Top data visualizations of 2025, from Pew Research Center’s designers – Pew Research Center
Our favorite data visualizations of 2025
December 15, 2025, By Alissa Scheller
Every year, designers at Pew Research Center create hundreds of charts, maps and other data visualizations. We also help make a range of other digital products, from “scrollytelling” features to quizzes based on our research and large interactive databases.
All of these products are aimed at communicating our research findings clearly and concisely. Our graphics must have clear takeaways and engage readers. They also must be easily viewed on small screens, especially as smartphones have become so widespread.
Ultimately, our graphics should tell a story about our research, whether it’s about changing media habits or shifting social norms. Below, we’ll highlight a few of our favorite visuals from 2025 and walk through how we made them and what makes them successful.
Related: Striking findings from 2025
Showing shifts over time with alluvial diagrams
Alluvial diagrams are named after the alluvial “fans” that naturally form in sediment from streams of water. Sometimes called Sankey diagrams, they’re a unique way of showing changes over time. They allow us to show changes in the composition of various categories of data between two points in time.
In the two examples below, bars and columns represent the categories in each year, while the flows between them show changes in the composition of those categories. We could easily show this data as a simple bar or column chart, but alluvial diagrams allow us to show not only that shifts happened, but also how they happened.

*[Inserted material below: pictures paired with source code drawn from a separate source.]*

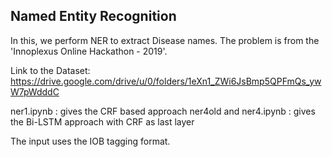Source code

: ## Named Entity Recognition

In this, we perform NER to extract Disease names. The problem is from the 'Innoplexus Online Hackathon - 2019'. 

Link to the Dataset: https://drive.google.com/drive/u/0/folders/1eXn1_ZWi6JsBmp5QPFmQs_ywW7pWdddC

ner1.ipynb : gives the CRF based approach
ner4old and ner4.ipynb : gives the Bi-LSTM approach with CRF as last layer

The input uses the IOB tagging format.
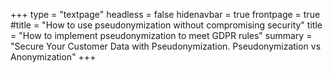 +++
type = "textpage"
headless = false
hidenavbar = true
frontpage = true
#title = "How to use pseudonymization without compromising security"
title = "How to implement pseudonymization to meet GDPR rules"
summary = "Secure Your Customer Data with Pseudonymization. Pseudonymization vs Anonymization"
+++
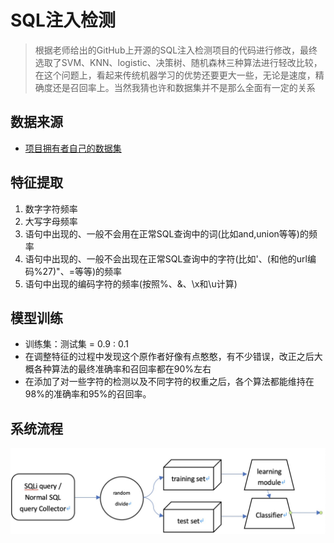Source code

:# SQL注入检测

> 根据老师给出的GitHub上开源的SQL注入检测项目的代码进行修改，最终选取了SVM、KNN、logistic、决策树、随机森林三种算法进行轻改比较，在这个问题上，看起来传统机器学习的优势还要更大一些，无论是速度，精确度还是召回率上。当然我猜也许和数据集并不是那么全面有一定的关系

## 数据来源

- [项目拥有者自己的数据集](https://github.com/flywangfang258/ML-for-SQL-Injection/tree/master/ML_for_SQL/data)

## 特征提取

1. 数字字符频率
2. 大写字母频率
3. 语句中出现的、一般不会用在正常SQL查询中的词(比如and,union等等)的频率
4. 语句中出现的、一般不会出现在正常SQL查询中的字符(比如'、(和他的url编码%27)"、=等等)的频率
5. 语句中出现的编码字符的频率(按照%、&、\x和\u计算)

## 模型训练

- 训练集：测试集 = 0.9 : 0.1
- 在调整特征的过程中发现这个原作者好像有点憨憨，有不少错误，改正之后大概各种算法的最终准确率和召回率都在90%左右
- 在添加了对一些字符的检测以及不同字符的权重之后，各个算法都能维持在98%的准确率和95%的召回率。

## 系统流程

![系统流程](screen/system.jpg)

The first graphic shows how the American electorate shifted between 2020 and 2024, leading to President Donald Trump’s return to the White House:
This chart uses a paneled version of an alluvial diagram to highlight different voter flows between 2020 and 2024. In both the static and interactive versions of the visualization, we walk readers through the decisions that three categories of Americans – 2020 Trump voters, 2020 Biden voters and 2020 nonvoters – made in 2024. With this type of diagram, we can show how relatively small changes drove a larger electoral shift.
Alluvial diagrams are particularly useful for survey data that comes from the Center’s American Trends Panel (ATP), a group of U.S. adults who agree to take our polls regularly. With a survey panel like the ATP, we’re able to poll the same people regularly, and alluvial diagrams allow us to show how their attitudes and experiences have – or have not – changed over time.
We also used an alluvial diagram – albeit in a slightly different way – to visualize how Israeli Jewish adults have switched their affiliation within Judaism since childhood. The diagram below shows how Israeli people were raised and how they currently identify:
At the Center, we don’t use alluvial diagrams often. But when called for, they can be a powerful way of breaking down changes in various categories over time. We’ve also used them to show shifts in U.S. public opinion about China, acquittal and conviction rates in federal trials, and how the number of women’s colleges in the United States has declined over time.